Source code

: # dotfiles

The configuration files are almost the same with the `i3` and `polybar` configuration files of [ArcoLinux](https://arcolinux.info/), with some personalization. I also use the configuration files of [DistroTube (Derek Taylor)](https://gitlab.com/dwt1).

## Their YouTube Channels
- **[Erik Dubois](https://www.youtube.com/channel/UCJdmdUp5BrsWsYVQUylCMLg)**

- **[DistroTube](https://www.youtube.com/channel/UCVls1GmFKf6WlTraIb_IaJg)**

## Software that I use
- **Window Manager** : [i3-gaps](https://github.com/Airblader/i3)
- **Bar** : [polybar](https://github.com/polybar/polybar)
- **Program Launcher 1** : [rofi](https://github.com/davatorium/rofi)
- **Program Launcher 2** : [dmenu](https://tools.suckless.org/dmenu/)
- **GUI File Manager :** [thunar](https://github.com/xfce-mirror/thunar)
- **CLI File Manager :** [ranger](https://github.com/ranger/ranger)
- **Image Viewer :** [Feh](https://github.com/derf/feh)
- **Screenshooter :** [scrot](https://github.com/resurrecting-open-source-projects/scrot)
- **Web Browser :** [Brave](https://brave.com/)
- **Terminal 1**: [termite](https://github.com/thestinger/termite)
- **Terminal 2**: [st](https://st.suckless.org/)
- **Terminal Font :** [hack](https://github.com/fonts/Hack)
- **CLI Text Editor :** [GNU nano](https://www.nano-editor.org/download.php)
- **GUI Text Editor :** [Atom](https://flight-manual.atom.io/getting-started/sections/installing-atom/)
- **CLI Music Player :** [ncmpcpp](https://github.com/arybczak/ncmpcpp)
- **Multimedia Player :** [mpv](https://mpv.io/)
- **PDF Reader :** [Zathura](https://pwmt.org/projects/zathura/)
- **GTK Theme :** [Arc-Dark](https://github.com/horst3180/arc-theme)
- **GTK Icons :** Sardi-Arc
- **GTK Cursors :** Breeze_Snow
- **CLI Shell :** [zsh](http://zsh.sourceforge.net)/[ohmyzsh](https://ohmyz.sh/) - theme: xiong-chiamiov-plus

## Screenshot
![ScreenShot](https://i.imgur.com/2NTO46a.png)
════
An exact copy of the lines above between the line holding "The configuration files are" and the line holding "- **GTK Icons :** Sardi-Arc", inclusive, is the whole answer.

The configuration files are almost the same with the `i3` and `polybar` configuration files of [ArcoLinux](https://arcolinux.info/), with some personalization. I also use the configuration files of [DistroTube (Derek Taylor)](https://gitlab.com/dwt1).

## Their YouTube Channels
- **[Erik Dubois](https://www.youtube.com/channel/UCJdmdUp5BrsWsYVQUylCMLg)**

- **[DistroTube](https://www.youtube.com/channel/UCVls1GmFKf6WlTraIb_IaJg)**

## Software that I use
- **Window Manager** : [i3-gaps](https://github.com/Airblader/i3)
- **Bar** : [polybar](https://github.com/polybar/polybar)
- **Program Launcher 1** : [rofi](https://github.com/davatorium/rofi)
- **Program Launcher 2** : [dmenu](https://tools.suckless.org/dmenu/)
- **GUI File Manager :** [thunar](https://github.com/xfce-mirror/thunar)
- **CLI File Manager :** [ranger](https://github.com/ranger/ranger)
- **Image Viewer :** [Feh](https://github.com/derf/feh)
- **Screenshooter :** [scrot](https://github.com/resurrecting-open-source-projects/scrot)
- **Web Browser :** [Brave](https://brave.com/)
- **Terminal 1**: [termite](https://github.com/thestinger/termite)
- **Terminal 2**: [st](https://st.suckless.org/)
- **Terminal Font :** [hack](https://github.com/fonts/Hack)
- **CLI Text Editor :** [GNU nano](https://www.nano-editor.org/download.php)
- **GUI Text Editor :** [Atom](https://flight-manual.atom.io/getting-started/sections/installing-atom/)
- **CLI Music Player :** [ncmpcpp](https://github.com/arybczak/ncmpcpp)
- **Multimedia Player :** [mpv](https://mpv.io/)
- **PDF Reader :** [Zathura](https://pwmt.org/projects/zathura/)
- **GTK Theme :** [Arc-Dark](https://github.com/horst3180/arc-theme)
- **GTK Icons :** Sardi-Arc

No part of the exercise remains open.